Memory Allocators


A memory allocator is a runtime utility that manages dynamic memory for a process by allocating and freeing blocks from the heap. It tracks used and free regions and requests more memory from the operating system when needed, aiming to balance performance and memory efficiency. It tries to keep fragmentation as minimum and have fast allocation while using reasonable memory for overheads.

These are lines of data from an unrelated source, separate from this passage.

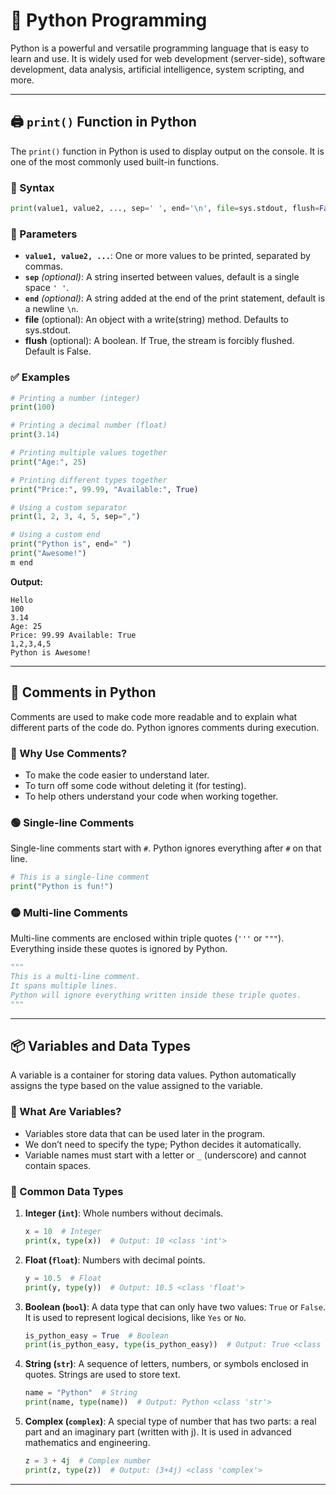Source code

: # 🐍 Python Programming

Python is a powerful and versatile programming language that is easy to learn and use. It is widely used for web development (server-side), software development, data analysis, artificial intelligence, system scripting, and more.

---

## 🖨️ `print()` Function in Python
The `print()` function in Python is used to display output on the console. It is one of the most commonly used built-in functions.

### 📌 Syntax
```python
print(value1, value2, ..., sep=' ', end='\n', file=sys.stdout, flush=False)
```

### 🔹 Parameters
- **`value1, value2, ...`**: One or more values to be printed, separated by commas.
- **`sep`** *(optional)*: A string inserted between values, default is a single space `' '`.
- **`end`** *(optional)*: A string added at the end of the print statement, default is a newline `\n`.
- **file** (optional): An object with a write(string) method. Defaults to sys.stdout.
- **flush** (optional): A boolean. If True, the stream is forcibly flushed. Default is False.

### ✅ Examples
```python
# Printing a number (integer)
print(100)  

# Printing a decimal number (float)
print(3.14)  

# Printing multiple values together
print("Age:", 25)  

# Printing different types together
print("Price:", 99.99, "Available:", True)  

# Using a custom separator
print(1, 2, 3, 4, 5, sep=",")  

# Using a custom end
print("Python is", end=" ")
print("Awesome!")  
m end
```
**Output:**
```
Hello
100
3.14
Age: 25
Price: 99.99 Available: True
1,2,3,4,5
Python is Awesome!

```

---

## 💬 Comments in Python
Comments are used to make code more readable and to explain what different parts of the code do. Python ignores comments during execution.

### 📌 Why Use Comments?
- To make the code easier to understand later.
- To turn off some code without deleting it (for testing).
- To help others understand your code when working together.

### 🟢 Single-line Comments
Single-line comments start with `#`. Python ignores everything after `#` on that line.
```python
# This is a single-line comment
print("Python is fun!")
```

### 🟡 Multi-line Comments
Multi-line comments are enclosed within triple quotes (`'''` or `"""`). Everything inside these quotes is ignored by Python.
```python
"""
This is a multi-line comment.
It spans multiple lines.
Python will ignore everything written inside these triple quotes.
"""
```

---

## 📦 Variables and Data Types
A variable is a container for storing data values. Python automatically assigns the type based on the value assigned to the variable.

### 🔹 What Are Variables?
- Variables store data that can be used later in the program.
- We don’t need to specify the type; Python decides it automatically.
- Variable names must start with a letter or `_` (underscore) and cannot contain spaces.

### 🔹 Common Data Types
1. **Integer (`int`)**: Whole numbers without decimals.
   ```python
   x = 10  # Integer
   print(x, type(x))  # Output: 10 <class 'int'>
   ```

2. **Float (`float`)**: Numbers with decimal points.
   ```python
   y = 10.5  # Float
   print(y, type(y))  # Output: 10.5 <class 'float'>
   ```

3. **Boolean (`bool`)**: A data type that can only have two values: `True` or `False`. It is used to represent logical decisions, like `Yes` or `No`.
   ```python
   is_python_easy = True  # Boolean
   print(is_python_easy, type(is_python_easy))  # Output: True <class 'bool'>
   ```

4. **String (`str`)**: A sequence of letters, numbers, or symbols enclosed in quotes. Strings are used to store text.
   ```python
   name = "Python"  # String
   print(name, type(name))  # Output: Python <class 'str'>
   ```

5. **Complex (`complex`)**: A special type of number that has two parts: a real part and an imaginary part (written with j). It is used in advanced mathematics and engineering.
   ```python
   z = 3 + 4j  # Complex number
   print(z, type(z))  # Output: (3+4j) <class 'complex'>
   ```

---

My thought behind the project

The main goal I picked up this project is to understand the memory allocation on a lower level and understand how the kernel manages memory which I think will be helpful when I do the other projects that I have on my to-do list.

Kickstart

I start by trying to clear up the my understanding and get into further detail on how memory allocators work and what types of those exist. I was able to get the basic idea from this article. It explains the basic working of the allocator very well.

Now, I looked into what other approaches are used in real-world software, and I came across different types of them. Here is a short overview.

Memory Allocators and few of its types

ArchitectureImplementation DifficultyAllocation SpeedCoalescing SpeedFragmentationBest For
Implicit ListVery EasySlow O(N)Slow O(N)HighLearning / Tiny Embedded
Explicit ListMediumMedium O(Free)Fast O(1)LowGeneral Purpose / Systems Learning
SegregatedHardFast O(1)Fast O(1)LowProduction (glibc)
BuddyMediumFast O(1)Very Fast O(1)High (Internal)OS Page Management
SlabEasy (if fixed size)InstantInstantZeroKernel Objects / Games
  1. Implicit Free List (The “Naive” Approach) This is similar to the article mentioned above. The blocks form a list just by being adjacent in memory. To find a free block, you start at the beginning of the heap and jump from header to header (using the size field) until you find one with allocated == 0. It is the absolute simplest to implement.

  2. Segregated Free Lists (The “Bucket” Approach) This is the “Pro” version of the Explicit List we are building. Instead of one long list of free blocks, you have an array of lists (buckets) for different sizes.

    • Bucket 0: Blocks of 16-31 bytes.
    • Bucket 1: Blocks of 32-63 bytes.
    • Bucket N: Blocks > 4KB. etc
  3. The Buddy System (The “Binary” Approach) Used by the Linux Kernel (Page Allocator). Memory is always split into powers of two. If you need 14KB, we round up to 16KB.

    • Splitting: If we have a 64KB block, we split it into two 32KB “buddies.” One is used, the other is free.
    • Coalescing: This is the magic. Because blocks are powers of 2, we can find the address of a block’s “buddy” using a simple XOR bitwise operation. We don’t need boundary tags!
    • Tradeoff: Very fast coalescing, but suffers from Internal Fragmentation. (If you ask for 33KB, you get 64KB, wasting 31KB).
  4. Slab / Pool Allocators Used by the Linux Kernel (kmalloc) and high-performance game engines.

    Concept: Fragmentation happens because we mix different sizes (16 bytes next to 10MB). Slab allocators solve this by having separate “pools” for specific object types.

    We grab a huge chunk (4KB) and cut it into strictly 32-byte slots. There is no complex splitting or coalescing; just a bitmap or list of slots.

  5. Thread-Caching Allocators Examples: tcmalloc (Google), jemalloc (Facebook/FreeBSD).

    In multi-threaded apps, a single lock on the heap destroys performance.

    To solve this, every thread here gets its own tiny “Mini-Heap” (Thread Local Cache). Small allocations come from the thread’s local cache. Only when the local cache is empty does the thread talk to the central global heap (which uses locks).

Buddy and Slab Allocators lecture at University of Toronto

Conclusion

I am going to be starting from the basic one and slowly buliding up to the more complex ones.